Driving into Le Mans on Wednesday, my wife and I were pleased to observe, scuttling towards us on the opposite side of the road, an elderly open-topped sports car with a man at the wheel wearing an old-style crash helmet, complete with goggles. It was an appropriate introduction to a city best known for motor-racing, especially the gruelling Circuit du 24 Heures, which in June this year celebrates its one-hundredth anniversary.
Le Mans will be resolutely en fete in the run-up to the big race, dominated in its early days by Bentley and in the 1950s by Jaguar. The British made their mark early, with victory by Dudley Benjafield and Sammy Davis in 1927, but it was their countryman Derek Bell who was the breakout star, winning five times, usually at the helm of a Porsche, between 1975 and 1987.
At this point, I should come clean and admit that I am not a big fan of motor racing. Formula 1 means nothing to me, though I have been vaguely pleased to note the progress of Lewis Hamilton over the last ten years or so. But the Le Mans 24 has always had an aura of glamour about it. I don’t know why. So as Louisa and I drove into the race’s host city, it was disconcerting to be forced to remain in first and second gear most of the time as a combination of road works and the evening rush-hour reduced traffic to a crawl.

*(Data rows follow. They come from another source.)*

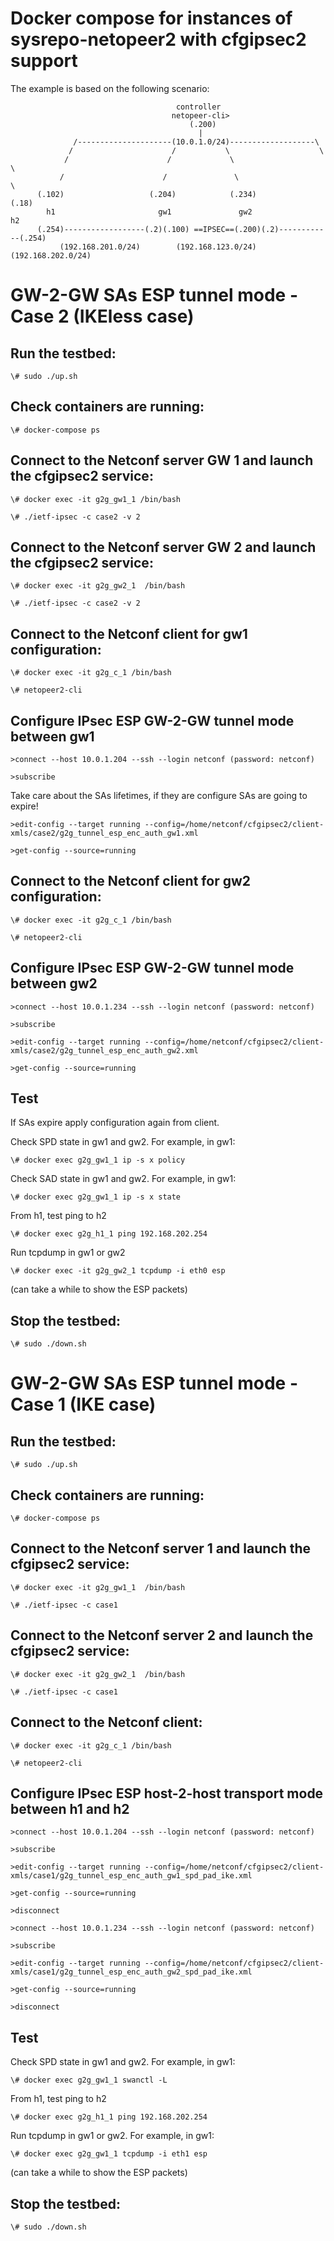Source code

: # Docker compose for instances of sysrepo-netopeer2 with cfgipsec2 support

The example is based on the following scenario:



                                         controller 
                                        netopeer-cli>   
                                            (.200)  
                                              |               
                  /---------------------(10.0.1.0/24)-------------------\
                 /                      /           \                    \
                /                      /             \                    \
               /                      /               \                    \
          (.102)                   (.204)            (.234)               (.18)
            h1                       gw1               gw2                  h2
          (.254)------------------(.2)(.100) ==IPSEC==(.200)(.2)------------(.254)
               (192.168.201.0/24)        (192.168.123.0/24)        (192.168.202.0/24)    


# GW-2-GW SAs ESP tunnel mode - Case 2 (IKEless case)

## Run the testbed:

`\# sudo ./up.sh`

## Check containers are running:

`\# docker-compose ps`


## Connect to the Netconf server GW 1 and launch the cfgipsec2 service:

`\# docker exec -it g2g_gw1_1 /bin/bash`

`\# ./ietf-ipsec -c case2 -v 2`


## Connect to the Netconf server GW 2 and launch the cfgipsec2 service:

`\# docker exec -it g2g_gw2_1  /bin/bash`

`\# ./ietf-ipsec -c case2 -v 2`


## Connect to the Netconf client for gw1 configuration:

`\# docker exec -it g2g_c_1 /bin/bash`

`\# netopeer2-cli`


## Configure IPsec ESP GW-2-GW tunnel mode between gw1 

`>connect --host 10.0.1.204 --ssh --login netconf (password: netconf)`

`>subscribe`

Take care about the SAs lifetimes, if they are configure SAs are going to expire!

`>edit-config --target running --config=/home/netconf/cfgipsec2/client-xmls/case2/g2g_tunnel_esp_enc_auth_gw1.xml`

`>get-config --source=running`



## Connect to the Netconf client for gw2 configuration:

`\# docker exec -it g2g_c_1 /bin/bash`

`\# netopeer2-cli`

## Configure IPsec ESP GW-2-GW tunnel mode between gw2

`>connect --host 10.0.1.234 --ssh --login netconf (password: netconf)`

`>subscribe`

`>edit-config --target running --config=/home/netconf/cfgipsec2/client-xmls/case2/g2g_tunnel_esp_enc_auth_gw2.xml`

`>get-config --source=running`




## Test

If SAs expire apply configuration again from client.

Check SPD state in gw1 and gw2. For example, in gw1:

`\# docker exec g2g_gw1_1 ip -s x policy`

Check SAD state in gw1 and gw2. For example, in gw1:

`\# docker exec g2g_gw1_1 ip -s x state`

From h1, test ping to h2

`\# docker exec g2g_h1_1 ping 192.168.202.254`

Run tcpdump in gw1 or gw2

`\# docker exec -it g2g_gw2_1 tcpdump -i eth0 esp`

(can take a while to show the ESP packets)


## Stop the testbed:

`\# sudo ./down.sh`


# GW-2-GW SAs ESP tunnel mode - Case 1 (IKE case)


## Run the testbed:

`\# sudo ./up.sh`

## Check containers are running:

`\# docker-compose ps`


## Connect to the Netconf server 1 and launch the cfgipsec2 service:

`\# docker exec -it g2g_gw1_1  /bin/bash`

`\# ./ietf-ipsec -c case1`


## Connect to the Netconf server 2 and launch the cfgipsec2 service:

`\# docker exec -it g2g_gw2_1  /bin/bash`

`\# ./ietf-ipsec -c case1`


## Connect to the Netconf client:

`\# docker exec -it g2g_c_1 /bin/bash`

`\# netopeer2-cli`


## Configure IPsec ESP host-2-host transport mode between h1 and h2

`>connect --host 10.0.1.204 --ssh --login netconf (password: netconf)`

`>subscribe`

`>edit-config --target running --config=/home/netconf/cfgipsec2/client-xmls/case1/g2g_tunnel_esp_enc_auth_gw1_spd_pad_ike.xml`

`>get-config --source=running`

`>disconnect`

`>connect --host 10.0.1.234 --ssh --login netconf (password: netconf)`

`>subscribe`

`>edit-config --target running --config=/home/netconf/cfgipsec2/client-xmls/case1/g2g_tunnel_esp_enc_auth_gw2_spd_pad_ike.xml`

`>get-config --source=running`

`>disconnect`

## Test

Check SPD state in gw1 and gw2. For example, in gw1:

`\# docker exec g2g_gw1_1 swanctl -L`

From h1, test ping to h2

`\# docker exec g2g_h1_1 ping 192.168.202.254`

Run tcpdump in gw1 or gw2. For example, in gw1:

`\# docker exec g2g_gw1_1 tcpdump -i eth1 esp`

(can take a while to show the ESP packets)


## Stop the testbed:

`\# sudo ./down.sh`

Racing cars aside, Le Mans up until 14 November 1940 might best have been compared to Coventry, the one-time jewel of the English Midlands. The two cities – both of them closely bound to the fortunes of the Plantagenet dynasty and its successors – reached their peak in the late Middle Ages, boasting impressing arrays of architectural gems, religious and civic. But whereas Coventry was destroyed in a relentless ten-hour blitz by Hitler’s Luftwaffe, Le Mans survived down the centuries more or less intact.

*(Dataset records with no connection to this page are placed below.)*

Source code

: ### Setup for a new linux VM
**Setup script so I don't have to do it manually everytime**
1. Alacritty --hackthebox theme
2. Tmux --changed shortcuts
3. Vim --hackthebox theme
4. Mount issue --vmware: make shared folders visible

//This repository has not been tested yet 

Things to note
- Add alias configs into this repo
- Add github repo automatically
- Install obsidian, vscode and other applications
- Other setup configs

Today, Le Cité Plantagenêt is a delight that ought to be much better known. The cathedral, surrounded by cobbled streets and half-timbered houses, is dominated from the outside by its tower, a monstrous construction that looks as if it was modelled after a particularly robust castle keep. But the rest of the building is delicately poised, as if held together on a wing and a prayer. The flying buttresses and stained glass are remarkable, owing their provenance in part to Henry II of England, born in Le Mans and a frequent visitor.
The rest of the old town, looking down on the fast-flowing Sarthe River across walls dating back to the late Roman period, is exactly as higgledy-piggledy as you would hope. The bars are full of locals and the restaurants – no strangers to hearty meat dishes – seemed to me cheerfully staffed and reasonably priced.
But lest I sound like I’ve been handed a freebie by the town council, I should add that the Le Mans of the twenty-first century is for the most part undistinguished. At some point in the 1960s and ’70s, it was obviously decided that a city-centre makeover was required, resulting in a profusion of dull, Lego-inspired buildings, mostly the colour of cement and brick dust that line the French equivalent of contemporary English high streets.
But, as in England, the 1980s and ’90s witnessed something of a return to form. The courthouse and (however improbably) the new downtown shopping mall, are welcome additions to the landscape, unlike the dreary Place de la République on which a handful of strikers gathered on Thursday to mark the latest so-called Day of Action protesting the planned rise in the age of retirement from 62 to – gasp! – 64.
The reason we were in Le Mans in February was to attend a funeral. The father of a good friend from Paris had died after a long illness and we were invited to attend what proved to be an entirely secular event in the company of fifty or more Manceaux and Mancelles. The mood was alternately sombre and upbeat, as is the way with such things. Our friend was saying goodbye to a parent but was glad to have spent his father’s last hours holding his hand and, as it happened, making peace with his brothers.
I have just three recommendations to make for anyone contemplating a weekend in Le Mans. Ignore the Michelin Guide, just take pot-luck. You will not be disappointed. Stay at L’Hotel Particulier, with its beautifully appointed rooms and subterranean swimming pool, where you will be warmly welcomed by the owner, Cécile Bayon. And enjoy a pint or two of Guinness at the ever-lively Lodge Irish bar, which has nothing Irish about it but is none the worse for that.
Just don’t come in June unless you’re a racing fan. Parp-parp!